The new revenue forecast is a preliminary report released Friday by the state Revenue Department. He predicts that rising oil prices will add $ 1.2 billion to the budget this year. And if those prices hold, $ 1 billion in additional revenue on average would be generated each year, compared to the spring forecast.
This could be enough money to pay for Governor Mike Dunleavy’s PFD proposal, with no new tax, Where substantial state budget cuts, based on a computer model used by non-partisan budget analysts. But lawmakers have noted that the price of oil is unpredictable.
Ortiz that even with a higher forecast he is no more likely to support Dunleavy’s PFD proposal. He said it must be weighed against other state needs and the importance of protecting the permanent fund.
“To put a ‘long-term budget plan’ quote based on recent oil price increases holding?” Tome? No, “he said.” No, I don’t think that’s a good policy. “
While the House majority caucus of which Ortiz is a part has largely opposed Dunleavy’s PFD proposals, most Republicans in the minority caucus support them.
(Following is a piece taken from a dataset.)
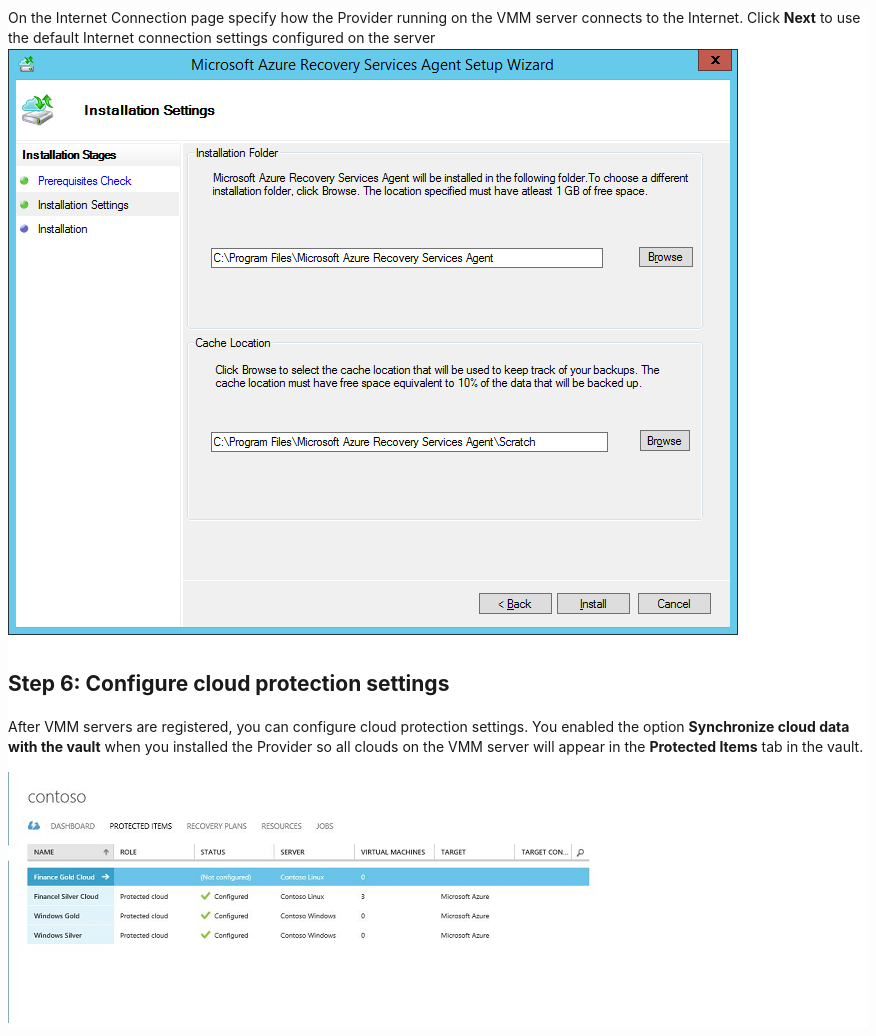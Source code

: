 On the Internet Connection page specify how the Provider running on the VMM server connects to the Internet. Click  <b>Next</b> to use the default Internet connection settings configured on the server![Recovery Services Agent location](./media/hyper-v-recovery-manager-configure-vault/RS_AgentInstallSettings.png)


<h2><a id="clouds"></a>Step 6: Configure cloud protection settings</h2>

After VMM servers are registered, you can configure cloud protection settings. You enabled the option **Synchronize cloud data with the vault** when you installed the Provider so all clouds on the VMM server will appear in the <b>Protected Items</b> tab in the vault.


![Published Cloud](./media/hyper-v-recovery-manager-configure-vault/RS_Clouds.png)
Nikiski’s Republican Representative Ben Carpenter said that while oil prices are unpredictable, the Legislature must start somewhere in analyzing policy choices.
âYou know, it’s been several years since we had really high oil prices,â he said. “And maybe people have forgotten what it’s like to have these important sources of revenue from the oil companies.”
Carpenter said he hoped more income, even in the short term, could allow lawmakers to look to the long term.
âWhen we don’t have enough money to go around the budget and hard decisions have to be made, it raises the blood pressure of all decision makers,â he said. “It makes conversations more difficult and the emotions run high.”
Brian Fechter, deputy state revenue commissioner, worked on the forecast. Fechter said the state was more confident in the near-term forecast.
He said more detailed information will be included in the final forecast, which is scheduled for December.
Fechter said the department knew oil prices could skyrocket. But he said even short-term price increases can bring long-term benefits.
âA higher oil price means higher royalties, which means more money is deposited into the permanent fund, which benefits us in the years to come,â he said.
Dunleavy also said he understands oil prices are volatile.
âI’ve been here long enough to experience it, since the 1980s,â he said.
But he said a day before the forecast was released that some lawmakers skeptical of relying on high oil prices were already opposed to his proposals.
âNobody knows what tomorrow will bring,â he said. âWe didn’t predict a pandemic. We cannot predict earthquakes. We understand this. We make our best guesses and estimates.
With the fourth special session ending Tuesday, lawmakers look to the next regular session.
Republican Representative for Fairbanks Bart LeBon said income estimates can help. But at the end of the day, he said, the legislature will have to weigh the needs of the state every year, regardless of the price of oil.
âToday we are north of $ 80. In a year, we could be less than $ 50, âhe said. “I just don’t know how to predict future trends in the price of oil.”
The first day of the next ordinary session is January 18.